::: Input for this task :::

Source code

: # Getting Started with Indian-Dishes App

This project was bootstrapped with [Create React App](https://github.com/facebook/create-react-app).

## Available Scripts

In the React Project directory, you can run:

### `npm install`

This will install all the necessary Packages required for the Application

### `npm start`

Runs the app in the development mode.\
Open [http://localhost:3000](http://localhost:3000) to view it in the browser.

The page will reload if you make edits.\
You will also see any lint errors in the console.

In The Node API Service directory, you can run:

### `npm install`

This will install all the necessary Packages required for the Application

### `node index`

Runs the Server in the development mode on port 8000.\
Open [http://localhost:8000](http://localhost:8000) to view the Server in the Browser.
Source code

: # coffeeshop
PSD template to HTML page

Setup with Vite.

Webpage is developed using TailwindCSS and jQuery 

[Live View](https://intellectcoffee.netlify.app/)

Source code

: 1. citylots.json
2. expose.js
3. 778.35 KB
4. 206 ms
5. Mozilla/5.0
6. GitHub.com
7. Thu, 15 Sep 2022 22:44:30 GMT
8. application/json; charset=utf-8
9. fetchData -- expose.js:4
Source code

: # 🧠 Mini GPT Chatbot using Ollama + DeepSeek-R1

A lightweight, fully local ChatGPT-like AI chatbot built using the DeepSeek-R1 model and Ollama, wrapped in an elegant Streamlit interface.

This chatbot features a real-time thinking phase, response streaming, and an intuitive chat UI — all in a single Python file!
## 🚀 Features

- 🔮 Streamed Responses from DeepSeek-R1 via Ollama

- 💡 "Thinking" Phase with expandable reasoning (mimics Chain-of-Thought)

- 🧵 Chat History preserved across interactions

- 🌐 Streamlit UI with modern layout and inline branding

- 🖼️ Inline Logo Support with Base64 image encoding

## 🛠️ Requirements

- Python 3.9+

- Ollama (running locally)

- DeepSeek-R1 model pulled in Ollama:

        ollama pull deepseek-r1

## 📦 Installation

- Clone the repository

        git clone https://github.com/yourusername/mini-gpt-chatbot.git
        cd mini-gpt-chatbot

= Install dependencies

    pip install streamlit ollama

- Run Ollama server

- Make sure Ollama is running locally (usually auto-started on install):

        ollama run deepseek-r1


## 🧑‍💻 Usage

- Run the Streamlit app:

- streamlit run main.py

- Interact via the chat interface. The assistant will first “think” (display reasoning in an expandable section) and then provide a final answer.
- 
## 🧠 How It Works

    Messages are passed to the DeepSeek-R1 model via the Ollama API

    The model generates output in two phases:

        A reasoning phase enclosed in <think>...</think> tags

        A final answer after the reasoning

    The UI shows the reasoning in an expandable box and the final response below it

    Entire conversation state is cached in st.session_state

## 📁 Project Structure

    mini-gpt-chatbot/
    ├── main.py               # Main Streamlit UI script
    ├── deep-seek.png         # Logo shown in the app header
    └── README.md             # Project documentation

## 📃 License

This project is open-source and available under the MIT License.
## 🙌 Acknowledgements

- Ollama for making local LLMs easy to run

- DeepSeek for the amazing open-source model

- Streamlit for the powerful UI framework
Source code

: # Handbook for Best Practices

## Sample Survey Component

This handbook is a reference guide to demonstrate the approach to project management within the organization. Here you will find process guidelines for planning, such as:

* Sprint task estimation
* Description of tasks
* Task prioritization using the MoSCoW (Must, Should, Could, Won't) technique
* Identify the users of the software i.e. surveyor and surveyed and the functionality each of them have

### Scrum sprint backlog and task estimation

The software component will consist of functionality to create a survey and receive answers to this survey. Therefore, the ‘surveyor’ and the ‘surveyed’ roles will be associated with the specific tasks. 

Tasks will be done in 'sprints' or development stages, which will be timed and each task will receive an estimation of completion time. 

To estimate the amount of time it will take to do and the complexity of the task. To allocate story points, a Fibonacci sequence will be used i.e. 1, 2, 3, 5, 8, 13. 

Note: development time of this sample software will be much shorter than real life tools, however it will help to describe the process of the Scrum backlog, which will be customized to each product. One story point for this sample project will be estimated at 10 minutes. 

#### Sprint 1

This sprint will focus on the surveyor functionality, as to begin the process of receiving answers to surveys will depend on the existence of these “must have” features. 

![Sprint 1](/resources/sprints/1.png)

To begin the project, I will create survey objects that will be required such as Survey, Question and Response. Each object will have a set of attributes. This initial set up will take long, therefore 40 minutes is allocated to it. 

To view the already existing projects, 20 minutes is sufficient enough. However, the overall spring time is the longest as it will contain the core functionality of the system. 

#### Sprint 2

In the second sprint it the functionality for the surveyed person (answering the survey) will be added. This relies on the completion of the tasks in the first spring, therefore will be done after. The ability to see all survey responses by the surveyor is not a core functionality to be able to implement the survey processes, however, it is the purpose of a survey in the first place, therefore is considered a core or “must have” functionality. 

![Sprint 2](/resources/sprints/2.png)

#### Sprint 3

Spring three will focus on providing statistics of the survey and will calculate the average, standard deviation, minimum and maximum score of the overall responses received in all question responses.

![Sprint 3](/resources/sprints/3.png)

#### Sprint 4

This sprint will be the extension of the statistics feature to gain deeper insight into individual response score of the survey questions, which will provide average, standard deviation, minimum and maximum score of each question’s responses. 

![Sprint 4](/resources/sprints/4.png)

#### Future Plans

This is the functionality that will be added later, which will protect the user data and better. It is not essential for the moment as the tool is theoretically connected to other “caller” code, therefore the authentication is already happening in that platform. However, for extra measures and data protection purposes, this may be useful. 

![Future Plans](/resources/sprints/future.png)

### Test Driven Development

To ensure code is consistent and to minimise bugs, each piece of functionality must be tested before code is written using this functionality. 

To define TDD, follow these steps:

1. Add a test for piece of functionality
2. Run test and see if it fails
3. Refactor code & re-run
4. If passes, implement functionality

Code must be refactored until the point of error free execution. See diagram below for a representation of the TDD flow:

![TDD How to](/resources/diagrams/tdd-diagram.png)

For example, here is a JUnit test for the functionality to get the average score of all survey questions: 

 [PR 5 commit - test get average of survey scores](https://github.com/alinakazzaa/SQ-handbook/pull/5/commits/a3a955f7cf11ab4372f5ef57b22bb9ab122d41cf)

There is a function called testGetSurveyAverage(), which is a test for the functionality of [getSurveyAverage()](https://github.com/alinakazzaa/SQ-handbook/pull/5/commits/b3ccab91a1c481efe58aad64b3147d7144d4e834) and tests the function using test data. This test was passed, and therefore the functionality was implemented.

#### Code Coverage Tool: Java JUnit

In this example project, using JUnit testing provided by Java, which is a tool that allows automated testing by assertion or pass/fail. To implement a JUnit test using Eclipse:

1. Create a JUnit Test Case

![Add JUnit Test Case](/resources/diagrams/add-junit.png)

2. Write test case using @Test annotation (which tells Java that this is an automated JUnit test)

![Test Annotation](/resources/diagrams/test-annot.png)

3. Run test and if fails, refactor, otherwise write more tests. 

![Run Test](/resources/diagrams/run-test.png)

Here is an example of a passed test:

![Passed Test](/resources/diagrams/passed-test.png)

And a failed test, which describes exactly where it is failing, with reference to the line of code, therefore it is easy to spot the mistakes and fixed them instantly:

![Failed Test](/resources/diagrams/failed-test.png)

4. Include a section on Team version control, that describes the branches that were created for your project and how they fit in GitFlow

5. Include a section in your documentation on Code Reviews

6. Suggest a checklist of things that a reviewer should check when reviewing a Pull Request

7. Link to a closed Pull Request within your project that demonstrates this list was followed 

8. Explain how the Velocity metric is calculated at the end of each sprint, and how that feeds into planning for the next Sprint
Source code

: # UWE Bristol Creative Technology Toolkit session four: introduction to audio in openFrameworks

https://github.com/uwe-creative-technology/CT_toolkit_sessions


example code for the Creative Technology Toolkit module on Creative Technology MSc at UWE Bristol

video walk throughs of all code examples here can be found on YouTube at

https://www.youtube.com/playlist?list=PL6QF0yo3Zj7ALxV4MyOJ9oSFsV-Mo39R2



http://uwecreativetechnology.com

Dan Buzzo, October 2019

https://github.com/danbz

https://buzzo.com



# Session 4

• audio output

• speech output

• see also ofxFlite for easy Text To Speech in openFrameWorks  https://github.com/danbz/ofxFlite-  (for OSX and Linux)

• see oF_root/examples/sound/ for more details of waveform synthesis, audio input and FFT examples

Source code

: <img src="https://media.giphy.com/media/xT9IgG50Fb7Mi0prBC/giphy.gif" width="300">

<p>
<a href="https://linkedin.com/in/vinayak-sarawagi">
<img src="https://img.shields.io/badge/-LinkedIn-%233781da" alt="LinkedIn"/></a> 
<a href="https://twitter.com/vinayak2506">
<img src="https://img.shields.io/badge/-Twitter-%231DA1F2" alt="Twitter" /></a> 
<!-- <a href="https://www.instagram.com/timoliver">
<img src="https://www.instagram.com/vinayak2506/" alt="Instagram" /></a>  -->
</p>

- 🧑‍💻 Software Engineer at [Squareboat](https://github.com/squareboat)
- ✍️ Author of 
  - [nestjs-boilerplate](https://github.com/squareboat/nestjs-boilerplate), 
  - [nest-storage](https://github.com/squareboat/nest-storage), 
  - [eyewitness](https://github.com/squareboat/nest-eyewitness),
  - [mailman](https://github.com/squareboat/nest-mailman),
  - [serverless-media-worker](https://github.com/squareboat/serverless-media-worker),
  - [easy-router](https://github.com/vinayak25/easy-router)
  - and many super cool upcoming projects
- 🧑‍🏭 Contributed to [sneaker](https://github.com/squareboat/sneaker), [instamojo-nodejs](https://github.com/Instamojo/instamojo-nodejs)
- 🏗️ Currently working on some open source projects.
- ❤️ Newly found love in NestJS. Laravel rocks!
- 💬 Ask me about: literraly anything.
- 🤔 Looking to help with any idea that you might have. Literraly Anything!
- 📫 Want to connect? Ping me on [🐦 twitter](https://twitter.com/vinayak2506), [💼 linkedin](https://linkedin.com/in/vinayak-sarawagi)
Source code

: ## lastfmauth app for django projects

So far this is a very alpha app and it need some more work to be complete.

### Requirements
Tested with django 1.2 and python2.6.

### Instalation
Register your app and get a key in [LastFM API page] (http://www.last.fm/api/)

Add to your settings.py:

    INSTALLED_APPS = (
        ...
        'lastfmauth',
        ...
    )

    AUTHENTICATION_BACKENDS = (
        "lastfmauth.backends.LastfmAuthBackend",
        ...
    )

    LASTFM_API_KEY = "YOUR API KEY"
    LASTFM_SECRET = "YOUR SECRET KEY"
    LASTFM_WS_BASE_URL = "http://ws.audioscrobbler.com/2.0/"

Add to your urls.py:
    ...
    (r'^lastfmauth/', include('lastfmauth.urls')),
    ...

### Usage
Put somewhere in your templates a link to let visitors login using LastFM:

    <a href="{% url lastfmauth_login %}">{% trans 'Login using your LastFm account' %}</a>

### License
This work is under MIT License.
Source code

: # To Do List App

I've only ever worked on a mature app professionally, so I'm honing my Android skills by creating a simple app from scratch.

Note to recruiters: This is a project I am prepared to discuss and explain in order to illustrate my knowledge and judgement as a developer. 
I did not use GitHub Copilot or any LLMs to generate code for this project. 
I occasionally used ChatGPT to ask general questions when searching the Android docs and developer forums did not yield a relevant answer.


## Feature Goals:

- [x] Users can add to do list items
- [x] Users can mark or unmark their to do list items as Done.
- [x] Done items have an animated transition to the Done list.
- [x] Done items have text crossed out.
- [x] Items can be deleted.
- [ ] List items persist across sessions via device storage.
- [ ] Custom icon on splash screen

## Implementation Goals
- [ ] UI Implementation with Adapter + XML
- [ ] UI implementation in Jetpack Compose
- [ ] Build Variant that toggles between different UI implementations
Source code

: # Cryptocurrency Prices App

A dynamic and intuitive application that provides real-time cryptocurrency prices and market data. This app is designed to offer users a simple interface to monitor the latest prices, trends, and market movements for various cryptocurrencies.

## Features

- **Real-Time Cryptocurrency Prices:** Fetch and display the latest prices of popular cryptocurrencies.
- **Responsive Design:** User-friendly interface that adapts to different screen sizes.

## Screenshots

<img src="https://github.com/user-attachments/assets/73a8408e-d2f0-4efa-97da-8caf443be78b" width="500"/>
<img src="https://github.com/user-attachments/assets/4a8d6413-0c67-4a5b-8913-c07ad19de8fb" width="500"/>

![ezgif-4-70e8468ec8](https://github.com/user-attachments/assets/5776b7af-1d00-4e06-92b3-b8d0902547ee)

:::

- [Directions]
Gather each line in the data that holds the string "License".

- [Written response]
## 📃 License
This project is open-source and available under the MIT License.
### License
This work is under MIT License.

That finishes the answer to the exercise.